Recently, having accidentally checked from the library Blake Snyder’s book “Save the Cat” and fascinated, my son Randy and I sat at our computers and wrote three screenplay comedies. The first, “Haemorrhoids from the Deep”, a spoof on monster movies, was by an unusual coincidence read by an independent producer and manuscript editor and was submitted to major studios where it has caused a flurry of interest, with no action as yet. “The Will of Misfortune,” a dark satirical comedy is our third effort. Interested parties may contact us here. The following is a brief synopsis of each:

“Haemorroids from the Deep”

Logline: Alien ROID monsters reign in city sewers! Death awaits those who sit on throne!

Disaster dooms town as tentacled aliens disembowel and desiccate the defecating. A race against time, EPA Inspector Susan, City Engineer Tim, and POW test dog Rex, battle aliens and the town’s corrupt mayor and bottler of POW, an aphrodisiac drink. Against Tim’s advice, the mayor calls in Roid-O-Router, cloning millions from cuttings fed by POW dregs. Overriding the mayor, Tim warns the town, but bankrupts the mayor who vows revenge.

The town is saved when Susan discovers the cure. Together, with Roid pointer Rex, they pump tanker trucks full of Preparation-H into the sewers. The irate mayor finds them at the sewage plant, and has an easy shot to kill. However, Rex attacks and saves them, but is shot. Aiming again, the mayor is hit by the sludge stirrer run by Tim. The mayor falls and drowns in the waste.

Now married, the couple goes on their honeymoon with a case of POW II.

It’s a zany horror spoof.


“Will of Misfortune”

Logline: Five foul heirs, five named ills, murder, millions, a raffle – Winner takes all!

A techie womaniser, a druggie bar owner, an indebted gambler, a globetrotting clothes horse, and an ASSCAR driver are the greedy, dysfunctional Carcass family, stepchildren of ailing food magnate Tom Maine who sells his empire to Krapp Foods.
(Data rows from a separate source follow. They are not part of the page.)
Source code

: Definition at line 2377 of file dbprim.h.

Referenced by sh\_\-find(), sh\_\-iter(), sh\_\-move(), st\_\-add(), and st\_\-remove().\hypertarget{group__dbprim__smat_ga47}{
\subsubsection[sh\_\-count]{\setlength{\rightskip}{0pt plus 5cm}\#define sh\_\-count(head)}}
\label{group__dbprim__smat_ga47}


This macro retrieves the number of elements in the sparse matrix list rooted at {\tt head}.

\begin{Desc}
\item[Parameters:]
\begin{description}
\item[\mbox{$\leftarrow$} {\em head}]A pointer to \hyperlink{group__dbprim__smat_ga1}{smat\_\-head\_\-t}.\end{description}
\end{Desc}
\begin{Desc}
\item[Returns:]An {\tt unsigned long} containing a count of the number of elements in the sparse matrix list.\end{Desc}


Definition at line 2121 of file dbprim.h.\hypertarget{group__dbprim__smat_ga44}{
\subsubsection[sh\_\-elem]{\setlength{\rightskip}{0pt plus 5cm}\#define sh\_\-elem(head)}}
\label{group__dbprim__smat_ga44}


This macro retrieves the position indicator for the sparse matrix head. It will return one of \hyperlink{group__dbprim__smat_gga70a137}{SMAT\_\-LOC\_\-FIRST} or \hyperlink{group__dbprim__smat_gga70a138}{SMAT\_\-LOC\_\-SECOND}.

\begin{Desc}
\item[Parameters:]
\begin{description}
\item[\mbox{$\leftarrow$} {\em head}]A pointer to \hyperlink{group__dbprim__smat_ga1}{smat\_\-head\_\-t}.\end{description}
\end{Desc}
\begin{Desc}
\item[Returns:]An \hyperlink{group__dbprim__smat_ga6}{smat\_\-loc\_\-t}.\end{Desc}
His will bequeaths all to the one drawing his cause of death. Financial needs encourage each miscreant to hasten Tom’s earlier demise by the malady they draw.

Tom’s secret weapon is anthropology. At a Haitian voodoo clinic, he meets a mysterious doctor who invokes the karmic theme “Let others do unto themselves as they would do unto you,” as stated by Maxine, Tom’s love interest. Zany voodoo doll rituals and sacrifices cure Tom’s, ailments, rekindle his romantic sex life, and thwart the wanna-be murderers as their schemes backfire.

Spoofing medicine, religion, funerals and politics, it’s a recipe for mayhem. Tom rediscovers love, health, and virility.